Here's a book chapter that thinks it's a journal article:
https://ebooks.iospress.nl/volumearticle/45276
We get author information but on book-level information (citation norms for computer science wouldn't insist on those - but depends on the field). That's a common issue with IOSPress ebooks, here's another
https://ebooks.iospress.nl/volumearticle/51412
And with other publishers:
https://direct.mit.edu/books/book/2285/chapter-abstract/59826/When-Should-We-Use-Real-Names-in-Published?redirectedFrom=fulltext
Sometimes metadata is good as far as it goes but still leaves ambiguities. For instance, we get "editor" here when the book authors are also the chapter authors:
https://www.cambridge.org/core/books/rethinking-evidence-in-the-time-of-pandemics/objectivist-vs-praxial-knowledge-towards-a-model-of-situated-epistemologies-and-narrative-identification/DAF73E5804AE447842DE0CF3E4595413#CN-bp-6
Here there are separate book authors and chapter authors - we only get the chapter authors:
https://www.taylorfrancis.com/chapters/edit/10.4324/9781003090304-12/journalism-eschatology-dominic-hinde
Similarly Springer:
https://link.springer.com/referenceworkentry/10.1007/978-90-481-9473-5_7
(which has
In the past Springer has been a good source of examples - but I can't find any book chapter challenges at the moment.
Does that help?
One case doesn't work as I'd want: DOI import on this one grabs the whole book:
10.1017/9781009030687.006
Also: DOI import almost never includes abstracts.
Simplicity is also an issue: One click for the web translator is always simper than copy DOI - click button - paste - click - save the PDF - attach it....
I don't routinely try the DOI import for book chapters: references rarely include these (yet) so typically if I have a DOI for a book chapter I'm already on the page. I prefer library copies to Zotero-found versions (nice when items are gold open access; but in extreme cases what's grabbed is not even the correct item).

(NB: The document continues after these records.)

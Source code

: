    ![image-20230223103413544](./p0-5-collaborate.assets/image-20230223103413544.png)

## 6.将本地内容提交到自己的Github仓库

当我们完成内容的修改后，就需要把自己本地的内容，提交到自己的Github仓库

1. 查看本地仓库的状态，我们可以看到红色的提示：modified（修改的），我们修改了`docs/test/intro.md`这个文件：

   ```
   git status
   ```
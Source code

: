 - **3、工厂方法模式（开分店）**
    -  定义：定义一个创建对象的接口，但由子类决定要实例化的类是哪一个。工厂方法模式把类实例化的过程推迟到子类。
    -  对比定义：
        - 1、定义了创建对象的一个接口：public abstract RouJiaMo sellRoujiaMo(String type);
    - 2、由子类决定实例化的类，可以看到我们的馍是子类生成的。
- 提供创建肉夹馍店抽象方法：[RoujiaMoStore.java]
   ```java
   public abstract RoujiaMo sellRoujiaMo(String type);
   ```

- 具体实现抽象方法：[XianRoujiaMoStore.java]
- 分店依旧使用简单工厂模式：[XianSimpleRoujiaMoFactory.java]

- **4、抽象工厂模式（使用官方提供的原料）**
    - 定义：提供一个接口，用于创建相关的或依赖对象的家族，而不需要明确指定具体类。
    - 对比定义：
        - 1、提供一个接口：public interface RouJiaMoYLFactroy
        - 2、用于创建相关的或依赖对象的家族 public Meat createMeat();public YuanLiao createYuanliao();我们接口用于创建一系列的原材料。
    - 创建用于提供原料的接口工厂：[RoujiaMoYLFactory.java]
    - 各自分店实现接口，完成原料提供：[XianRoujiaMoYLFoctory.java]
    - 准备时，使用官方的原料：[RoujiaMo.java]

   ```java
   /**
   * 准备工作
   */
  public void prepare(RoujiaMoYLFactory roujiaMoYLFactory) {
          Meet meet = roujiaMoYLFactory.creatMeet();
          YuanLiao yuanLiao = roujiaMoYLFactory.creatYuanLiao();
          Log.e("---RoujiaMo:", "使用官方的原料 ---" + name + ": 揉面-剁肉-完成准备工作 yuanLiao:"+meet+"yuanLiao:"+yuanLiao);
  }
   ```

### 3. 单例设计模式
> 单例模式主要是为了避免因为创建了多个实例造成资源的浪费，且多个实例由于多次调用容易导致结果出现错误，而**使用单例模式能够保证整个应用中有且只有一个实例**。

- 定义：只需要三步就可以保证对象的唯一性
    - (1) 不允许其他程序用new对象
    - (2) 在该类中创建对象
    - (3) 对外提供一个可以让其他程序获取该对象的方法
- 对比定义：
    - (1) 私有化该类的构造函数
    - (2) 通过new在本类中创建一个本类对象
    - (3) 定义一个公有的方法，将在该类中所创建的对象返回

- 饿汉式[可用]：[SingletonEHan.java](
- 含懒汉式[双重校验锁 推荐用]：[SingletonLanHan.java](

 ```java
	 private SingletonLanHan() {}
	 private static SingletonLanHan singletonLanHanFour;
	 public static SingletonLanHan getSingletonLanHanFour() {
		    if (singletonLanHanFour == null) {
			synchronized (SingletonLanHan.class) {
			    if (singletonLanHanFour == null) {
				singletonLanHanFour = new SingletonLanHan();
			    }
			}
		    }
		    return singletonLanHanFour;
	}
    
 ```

Is IOS Press DOI failure a known issue, or is this to do with the dashes in the URL or something? That "lookup failed" is frequent for me on DOIs whose URL versions resolve so it would be useful to know when to expect this to happen.
-Jodi
PS:
OTHER DETAILS (how the metadata is in these cases)
For the DeGruyer - better on author/editor info (the publisher import gives a placeholder for "abstract" - either junk or useful depending on point of view)
For the MIT Press - better - but still has the infelicity that the chapter authors are missing (but they're the same as the book editors in this case)
For the Routledge - GREAT metadata (page numbers! place! editors! a careful author might not even have to edit this to get a correct bibliography item!) but the DOI is only in the URL - most readers won't know it because it's not on the page.